But what does that really indicate about Washington – or Oregon, which is close behind at seven consecutive Democratic gubernatorial wins?

Both a little less and a little than meets the eye. Republican John Carlson, who himself was one of those losing Republican nominees for the office (in 2000), has out on Crosscut an excellent recap of those races from 1984 to present, running through explanations of why those races turned out as they did. It’s a highly recommended read as a fine recent overview of Washington politics.

Allowing for some quibbles and a small slice of partisan view, Carlson’s take here seems fair and reasonable. He writes, “Washington is more liberal today than it was during the Reagan era, but of those eight races, one was essentially a tie, one was squandered, one was blown in the primary, two were lost at the national level, and two others were unwinnable.”

The two unwinnables (quibble: no race is totally unwinnable, but these were surely extremely difficult for a challenger) were the re-election campaigns for Democrats Booth Gardner and Gary Locke. “Essentially a tie” was the Chris Gregoire win in 2004 (a fair description) – the Republican there (Dino Rossi) was a coin flip from winning. And the others? They were a combination of poor Republican choices, either of nominee or of specific campaign tactics, and of the national political environment, especially presidential races. Washington’s gubernatorial elections run in the same cycles with presidentials, so the national picture is apt to have some significant impact. In 1980 and 1984, when Ronald Reagan won Washington, that may have helped Republican candidates a bit (though 1984 was when the Democratic streak began, owing partly to a bum economy at the time). But since then, the state has voted Democratic for president, more and more strongly, and that must have been one of the factors boosting Democrat Jay Inslee this year.

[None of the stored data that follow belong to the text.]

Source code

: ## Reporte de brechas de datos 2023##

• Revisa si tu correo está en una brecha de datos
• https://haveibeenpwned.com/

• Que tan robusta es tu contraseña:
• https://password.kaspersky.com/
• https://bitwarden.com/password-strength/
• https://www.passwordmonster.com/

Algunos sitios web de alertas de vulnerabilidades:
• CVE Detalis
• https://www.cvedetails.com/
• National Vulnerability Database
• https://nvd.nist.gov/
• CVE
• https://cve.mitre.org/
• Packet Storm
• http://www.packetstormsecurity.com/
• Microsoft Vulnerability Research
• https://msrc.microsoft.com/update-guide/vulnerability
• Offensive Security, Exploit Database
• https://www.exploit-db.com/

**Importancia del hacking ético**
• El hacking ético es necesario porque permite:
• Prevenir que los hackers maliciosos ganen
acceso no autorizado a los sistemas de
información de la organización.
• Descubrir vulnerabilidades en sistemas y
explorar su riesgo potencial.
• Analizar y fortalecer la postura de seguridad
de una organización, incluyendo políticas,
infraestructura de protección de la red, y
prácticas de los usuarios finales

Also worth noting: Many of these races have been close. This year’s was roughly a 52-48 race; so (roughly) was 2008; 2004 was a near-tie; and 1992 was another 52-48. That level – fairly close, albeit with a Democratic edge – seems to have emerged as a norm, barring a governor who is personally either very popular or unpopular.

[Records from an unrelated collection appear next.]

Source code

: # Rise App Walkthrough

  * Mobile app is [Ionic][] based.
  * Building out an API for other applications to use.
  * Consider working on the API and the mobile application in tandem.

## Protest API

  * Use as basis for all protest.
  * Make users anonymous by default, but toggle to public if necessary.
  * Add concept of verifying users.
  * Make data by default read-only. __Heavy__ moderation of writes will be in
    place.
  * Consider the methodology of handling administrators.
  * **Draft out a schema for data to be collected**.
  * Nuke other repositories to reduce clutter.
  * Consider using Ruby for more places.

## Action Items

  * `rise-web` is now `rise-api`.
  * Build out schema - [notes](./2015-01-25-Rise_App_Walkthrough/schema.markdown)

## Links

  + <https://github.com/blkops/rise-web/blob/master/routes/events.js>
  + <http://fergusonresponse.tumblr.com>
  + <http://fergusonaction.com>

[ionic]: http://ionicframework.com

So what of Oregon, where the governors are elected on the off years? Is there a shorthand for those races?

The last Republican to win in Oregon (twice) was Vic Atiyah, in 1978 and 1982. From 1986 to present, it’s been all Democrats. What lessons can be drawn from those elections?

First, they may be consistently Democratic, but they’re generally not strongly Democratic. Of those seven races, there was just one true landslide: Democrat John Kitzhaber’s in 1998 (64.5%) over Bill Sizemore. Otherwise, the best Democratic percentage in those seven races was the 52% won by Neil Goldschmidt in 1986. In three of those seven Democratic wins, the Democrat won less than 50% of the vote (2010, 2002 and 1990). That’s a little misleading, because minor candidates siponed off several percentage points in some of those elections. But at least two of those races, Kitzhaber’s win in 2010 and Ted Kulongoski’s in 2002, were genuinely close.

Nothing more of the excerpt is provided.